## EXERCISE DIRECTIONS
Could you filter the data below down to the lines that hold the word "fluorescence"?

Saved data entries
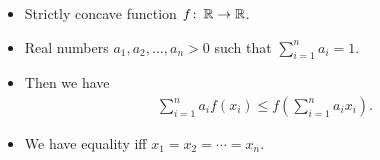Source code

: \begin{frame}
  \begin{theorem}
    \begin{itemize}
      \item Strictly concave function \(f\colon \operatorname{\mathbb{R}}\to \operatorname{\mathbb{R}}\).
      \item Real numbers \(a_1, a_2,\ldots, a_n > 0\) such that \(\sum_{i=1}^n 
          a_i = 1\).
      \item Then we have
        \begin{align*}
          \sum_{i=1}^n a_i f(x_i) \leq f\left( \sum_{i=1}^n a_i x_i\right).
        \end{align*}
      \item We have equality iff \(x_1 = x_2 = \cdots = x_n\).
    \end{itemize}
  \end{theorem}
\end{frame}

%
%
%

...

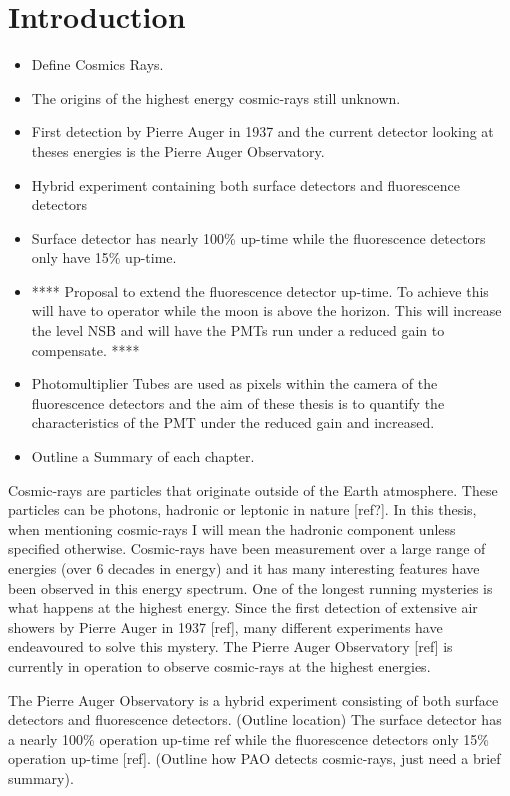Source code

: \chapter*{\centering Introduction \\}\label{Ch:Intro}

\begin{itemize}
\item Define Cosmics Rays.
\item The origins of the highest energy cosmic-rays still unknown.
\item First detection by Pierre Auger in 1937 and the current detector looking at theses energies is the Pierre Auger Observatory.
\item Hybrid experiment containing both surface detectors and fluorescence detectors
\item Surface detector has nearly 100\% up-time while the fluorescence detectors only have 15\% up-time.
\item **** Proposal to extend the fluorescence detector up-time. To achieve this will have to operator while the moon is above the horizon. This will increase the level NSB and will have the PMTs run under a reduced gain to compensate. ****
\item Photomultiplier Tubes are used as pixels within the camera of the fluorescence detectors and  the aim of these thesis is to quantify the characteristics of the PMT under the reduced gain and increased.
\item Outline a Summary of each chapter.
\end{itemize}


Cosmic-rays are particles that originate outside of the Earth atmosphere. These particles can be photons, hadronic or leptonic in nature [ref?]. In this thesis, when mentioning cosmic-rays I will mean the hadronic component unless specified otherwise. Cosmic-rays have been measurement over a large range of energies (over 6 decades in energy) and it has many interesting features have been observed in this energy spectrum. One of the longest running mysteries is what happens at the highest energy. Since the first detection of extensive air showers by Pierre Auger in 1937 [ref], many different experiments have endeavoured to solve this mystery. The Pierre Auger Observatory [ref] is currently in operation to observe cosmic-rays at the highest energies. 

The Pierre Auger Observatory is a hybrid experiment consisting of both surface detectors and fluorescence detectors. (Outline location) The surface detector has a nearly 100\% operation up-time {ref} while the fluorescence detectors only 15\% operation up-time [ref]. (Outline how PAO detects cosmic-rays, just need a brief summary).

## RESULT FOR THIS EXERCISE
\item Hybrid experiment containing both surface detectors and fluorescence detectors
\item Surface detector has nearly 100\% up-time while the fluorescence detectors only have 15\% up-time.
\item **** Proposal to extend the fluorescence detector up-time. To achieve this will have to operator while the moon is above the horizon. This will increase the level NSB and will have the PMTs run under a reduced gain to compensate. ****
\item Photomultiplier Tubes are used as pixels within the camera of the fluorescence detectors and  the aim of these thesis is to quantify the characteristics of the PMT under the reduced gain and increased.
The Pierre Auger Observatory is a hybrid experiment consisting of both surface detectors and fluorescence detectors. (Outline location) The surface detector has a nearly 100\% operation up-time {ref} while the fluorescence detectors only 15\% operation up-time [ref]. (Outline how PAO detects cosmic-rays, just need a brief summary).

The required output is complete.